There are 43 calls to mount. It seems like we are trying to hide parts of the /proc and /sys because the original mount of type procfs or sysfs doesn’t have way of restricting that.

Explanation

Docker inspect tells us that there are Masked Paths and Readonly Paths.

     "MaskedPaths": [
        "/proc/asound",
        "/proc/acpi",
        "/proc/kcore",
        "/proc/keys",
        "/proc/latency_stats",
        "/proc/timer_list",
        "/proc/timer_stats",
        "/proc/sched_debug",
        "/proc/scsi",
        "/sys/firmware",
        "/sys/devices/virtual/powercap"
      ],
      "ReadonlyPaths": [
        "/proc/bus",
        "/proc/fs",,
        "/proc/irq",
        "/proc/sys-trigger",
        "/proc/sysrq-trigger"
      ]

This lines up with : https://github.com/moby/moby/blob/master/oci/defaults.go#L105

        Linux: &specs.Linux{
            MaskedPaths: []string{
                "/proc/asound",
                "/proc/acpi",
                "/proc/kcore",
                "/proc/keys",
                "/proc/latency_stats",
                "/proc/timer_list",
                "/proc/timer_stats",
                "/proc/sched_debug",
                "/proc/scsi",
                "/sys/firmware",
                "/sys/devices/virtual/powercap",
            },
            ReadonlyPaths: []string{
                "/proc/bus",
                "/proc/fs",
                "/proc/irq",
                "/proc/sys",
                "/proc/sysrq-trigger",
            },
  1. So the masked paths are overridden with a tmpfs. That makes sense, I suppose.
  2. The read-only paths are first remounted as a subpath, i.e., we want to make just /proc/bus readonly, from the orig mount /proc. Then, it is again remounted as a readonly mount. Still not sure why two steps are needed.
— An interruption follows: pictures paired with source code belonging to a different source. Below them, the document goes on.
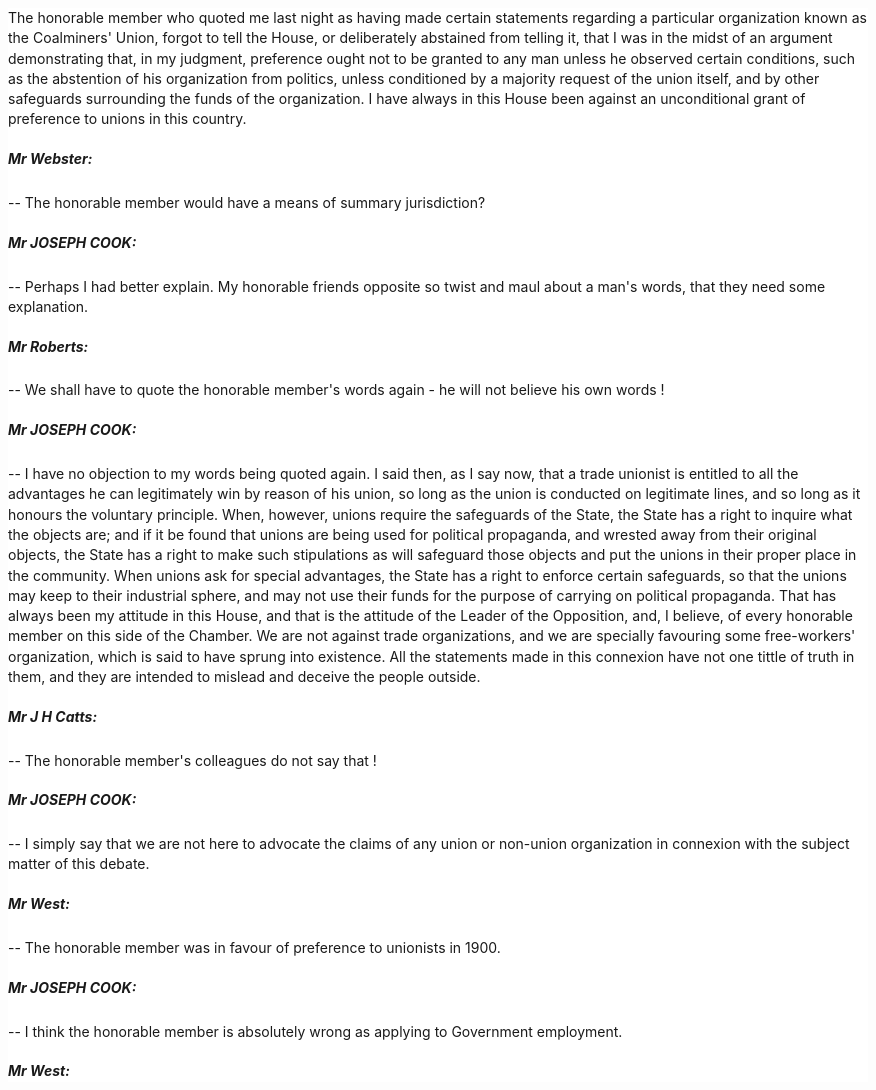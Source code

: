 The honorable member who quoted me last night as having made certain statements regarding a particular organization known as the Coalminers' Union, forgot to tell the House, or deliberately abstained from telling it, that I was in the midst of an argument demonstrating that, in my judgment, preference ought not to be granted to any man unless he observed certain conditions, such as the abstention of his organization from politics, unless conditioned by a majority request of the union itself, and by other safeguards surrounding the funds of the organization. I have always in this House been against an unconditional grant of preference to unions in this country. 

##### Mr Webster:

--  The honorable member would have a means of summary jurisdiction? 

##### Mr JOSEPH COOK:

-- Perhaps I had better explain. My honorable friends opposite so twist and maul about a man's words, that they need some explanation. 

##### Mr Roberts:

--  We shall have to quote the honorable member's words again - he will not believe his own words ! 

##### Mr JOSEPH COOK:

-- I have no objection to my words being quoted again. I said then, as I say now, that a trade unionist is entitled to all the advantages he can legitimately win by reason of his union, so long as the union is conducted on legitimate lines, and so long as it honours the voluntary principle. When, however, unions require the safeguards of the State, the State has a right to inquire what the objects are; and if it be found that unions are being used for political propaganda, and wrested away from their original objects, the State has a right to make such stipulations as will safeguard those objects and put the unions in their proper place in the community. When unions ask for special advantages, the State has a right to enforce certain safeguards, so that the unions may keep to their industrial sphere, and may not use their funds for the purpose of carrying on political propaganda. That has always been my attitude in this House, and that is the attitude of the Leader of the Opposition, and, I believe, of every honorable member on this side of the Chamber. We are not against trade organizations, and we are specially favouring some free-workers' organization, which is said to have sprung into existence. All the statements made in this connexion have not one tittle of truth in them, and they are intended to mislead and deceive the people outside. 

##### Mr J H Catts:

--  The honorable member's colleagues do not say that ! 

##### Mr JOSEPH COOK:

-- I simply say that we are not here to advocate the claims of any union or non-union organization in connexion with the subject matter of this debate. 

##### Mr West:

--  The honorable member was in favour of preference to unionists in 1900. 

##### Mr JOSEPH COOK:

-- I think the honorable member is absolutely wrong as applying to Government employment. 

##### Mr West:
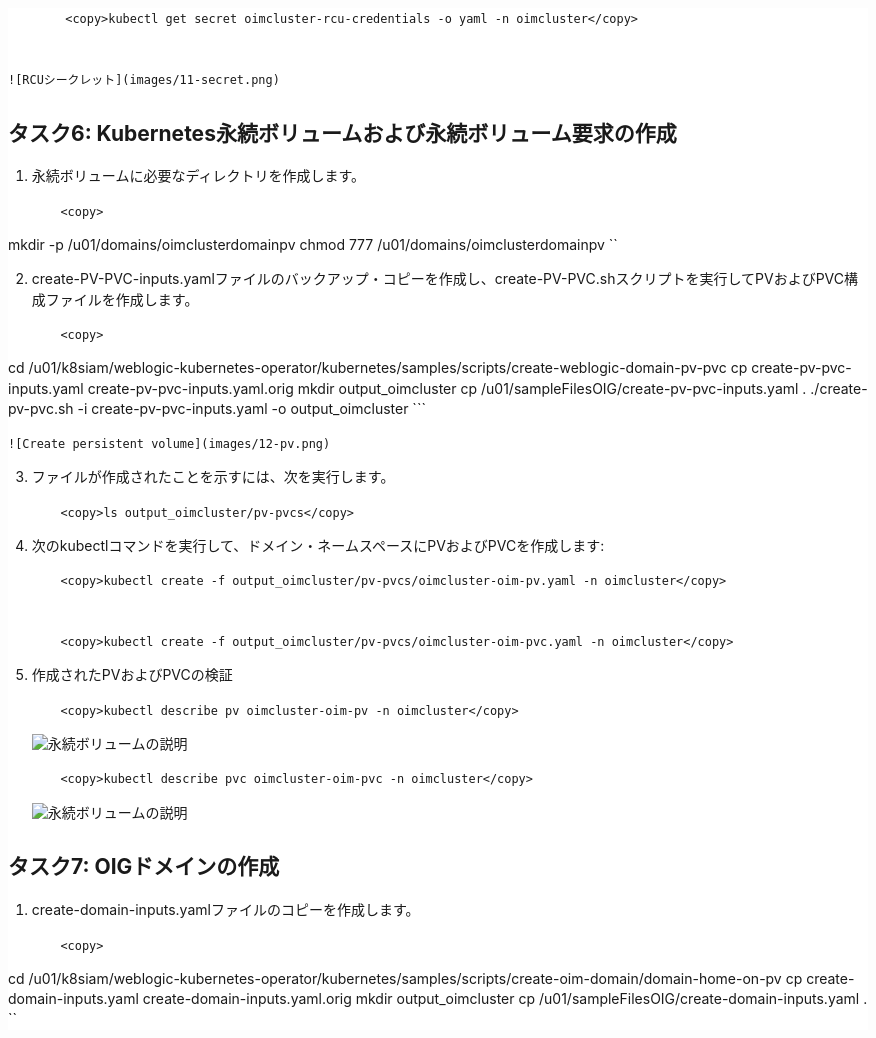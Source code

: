         	<copy>kubectl get secret oimcluster-rcu-credentials -o yaml -n oimcluster</copy>
        
    
    ![RCUシークレット](images/11-secret.png)
    

## タスク6: Kubernetes永続ボリュームおよび永続ボリューム要求の作成

1.  永続ボリュームに必要なディレクトリを作成します。
    
        	<copy>
        

mkdir -p /u01/domains/oimclusterdomainpv chmod 777 /u01/domains/oimclusterdomainpv \`\`

2.  create-PV-PVC-inputs.yamlファイルのバックアップ・コピーを作成し、create-PV-PVC.shスクリプトを実行してPVおよびPVC構成ファイルを作成します。
    
        	<copy>
        

cd /u01/k8siam/weblogic-kubernetes-operator/kubernetes/samples/scripts/create-weblogic-domain-pv-pvc cp create-pv-pvc-inputs.yaml create-pv-pvc-inputs.yaml.orig mkdir output\_oimcluster cp /u01/sampleFilesOIG/create-pv-pvc-inputs.yaml . ./create-pv-pvc.sh -i create-pv-pvc-inputs.yaml -o output\_oimcluster \`\`\`

    ![Create persistent volume](images/12-pv.png)
    

3.  ファイルが作成されたことを示すには、次を実行します。
    
        	<copy>ls output_oimcluster/pv-pvcs</copy>
        
4.  次のkubectlコマンドを実行して、ドメイン・ネームスペースにPVおよびPVCを作成します:
    
        	<copy>kubectl create -f output_oimcluster/pv-pvcs/oimcluster-oim-pv.yaml -n oimcluster</copy>
        
    
        	<copy>kubectl create -f output_oimcluster/pv-pvcs/oimcluster-oim-pvc.yaml -n oimcluster</copy>
        
5.  作成されたPVおよびPVCの検証
    
        	<copy>kubectl describe pv oimcluster-oim-pv -n oimcluster</copy>
        
    
    ![永続ボリュームの説明](images/13-pv.png)
    
        	<copy>kubectl describe pvc oimcluster-oim-pvc -n oimcluster</copy>
        
    
    ![永続ボリュームの説明](images/14-pv.png)
    

## タスク7: OIGドメインの作成

1.  create-domain-inputs.yamlファイルのコピーを作成します。
    
        	<copy>
        

cd /u01/k8siam/weblogic-kubernetes-operator/kubernetes/samples/scripts/create-oim-domain/domain-home-on-pv cp create-domain-inputs.yaml create-domain-inputs.yaml.orig mkdir output\_oimcluster cp /u01/sampleFilesOIG/create-domain-inputs.yaml . \`\`
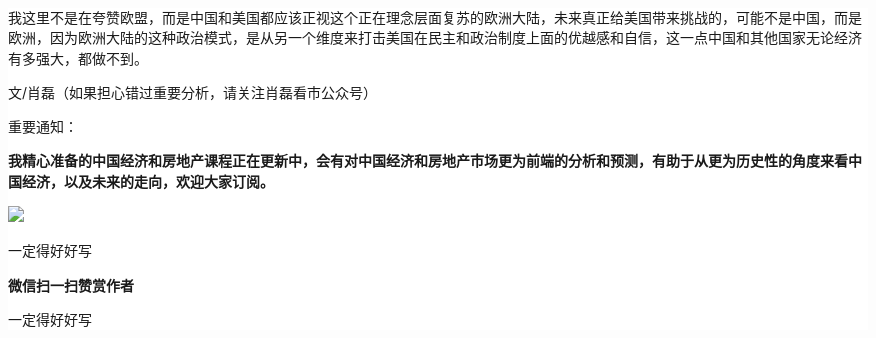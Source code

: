 
我这里不是在夸赞欧盟，而是中国和美国都应该正视这个正在理念层面复苏的欧洲大陆，未来真正给美国带来挑战的，可能不是中国，而是欧洲，因为欧洲大陆的这种政治模式，是从另一个维度来打击美国在民主和政治制度上面的优越感和自信，这一点中国和其他国家无论经济有多强大，都做不到。



文/肖磊（如果担心错过重要分析，请关注肖磊看市公众号）



重要通知：

**我精心准备的中国经济和房地产课程正在更新中，会有对中国经济和房地产市场更为前端的分析和预测，有助于从更为历史性的角度来看中国经济，以及未来的走向，欢迎大家订阅。**



<img class="rich_pages js_insertlocalimg" data-ratio="2.321762349799733" data-s="300,640" src="https://mmbiz.qpic.cn/mmbiz_png/rIYcHn0KrPQS9HIIfbnB8Sv20l0o4QEwZ73Kds55dNhXiaJbzmhY0dhQ7FkXXwDmLFanKsd2uUlQkSwqtnSndRg/640?wx_fmt=png" data-type="png" data-w="749"/>





一定得好好写


**微信扫一扫赞赏作者**






一定得好好写








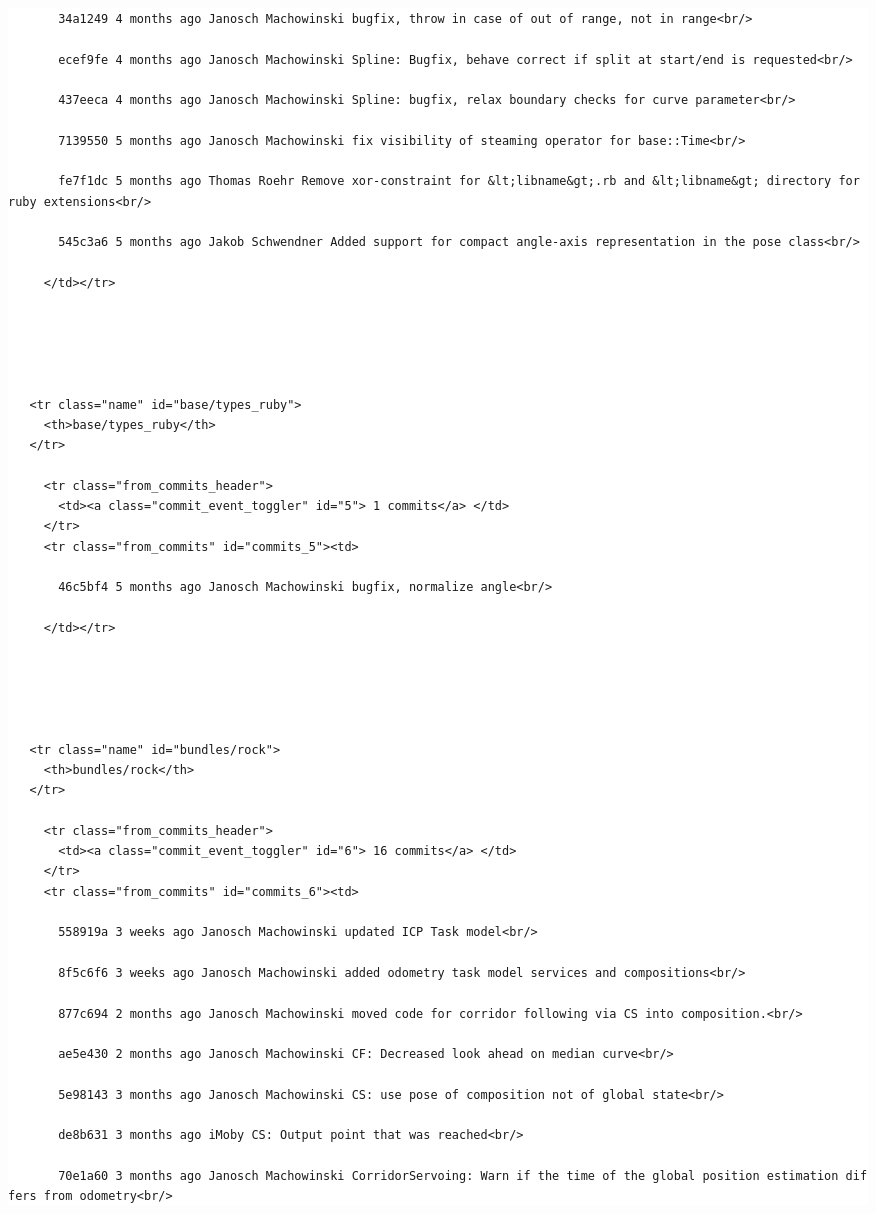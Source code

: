            34a1249 4 months ago Janosch Machowinski bugfix, throw in case of out of range, not in range<br/>
         
           ecef9fe 4 months ago Janosch Machowinski Spline: Bugfix, behave correct if split at start/end is requested<br/>
         
           437eeca 4 months ago Janosch Machowinski Spline: bugfix, relax boundary checks for curve parameter<br/>
         
           7139550 5 months ago Janosch Machowinski fix visibility of steaming operator for base::Time<br/>
         
           fe7f1dc 5 months ago Thomas Roehr Remove xor-constraint for &lt;libname&gt;.rb and &lt;libname&gt; directory for ruby extensions<br/>
         
           545c3a6 5 months ago Jakob Schwendner Added support for compact angle-axis representation in the pose class<br/>
         
         </td></tr>
       
       



       <tr class="name" id="base/types_ruby">
         <th>base/types_ruby</th>
       </tr>
       
         <tr class="from_commits_header">
           <td><a class="commit_event_toggler" id="5"> 1 commits</a> </td>
         </tr>
         <tr class="from_commits" id="commits_5"><td>
         
           46c5bf4 5 months ago Janosch Machowinski bugfix, normalize angle<br/>
         
         </td></tr>
       
       



       <tr class="name" id="bundles/rock">
         <th>bundles/rock</th>
       </tr>
       
         <tr class="from_commits_header">
           <td><a class="commit_event_toggler" id="6"> 16 commits</a> </td>
         </tr>
         <tr class="from_commits" id="commits_6"><td>
         
           558919a 3 weeks ago Janosch Machowinski updated ICP Task model<br/>
         
           8f5c6f6 3 weeks ago Janosch Machowinski added odometry task model services and compositions<br/>
         
           877c694 2 months ago Janosch Machowinski moved code for corridor following via CS into composition.<br/>
         
           ae5e430 2 months ago Janosch Machowinski CF: Decreased look ahead on median curve<br/>
         
           5e98143 3 months ago Janosch Machowinski CS: use pose of composition not of global state<br/>
         
           de8b631 3 months ago iMoby CS: Output point that was reached<br/>
         
           70e1a60 3 months ago Janosch Machowinski CorridorServoing: Warn if the time of the global position estimation differs from odometry<br/>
But sure.
[pid 407998] mount("/proc/bus", "/proc/bus", 0xc0001d724a, MS_BIND|MS_REC, NULL) = 0
[pid 407998] mount("/proc/bus", "/proc/bus", 0xc0001d726a, MS_RDONLY|MS_NOSUID|MS_NODEV|MS_NOEXEC|MS_REMOUNT|MS_BIND, NULL) = 0

When running a --privileged container, there is no need to hide parts of the /proc of /sys from the host, and hence we do not see these masked and readonly paths. Both procfs and sysfs are interfaces to the kernel, and they expose both read-only, write, and config options. However, the way to mount these has no way to specifing not mounting sub-parts, hence we do this extra steps.

Taking a step back

So far, I have come across the following kernel interfaces:

  1. syscall: Good old-fashioned way to ask the kernel to do something.
  2. procfs and sysfs: Read, or write kernel data structures.
  3. ioctl: The proverbial kitchen sink.

And the following ways to restrict them:

  1. user permission: Enough has been said on this.
  2. Linux Capability: A way to group syscalls and then enable/disable each group individually.
  3. seccomp: A way to do more fine-grained control of which syscalls are allowed, that can further tuned by BPF filters.
  4. Hiding parts of /proc and /sys: This is what we covered in this post.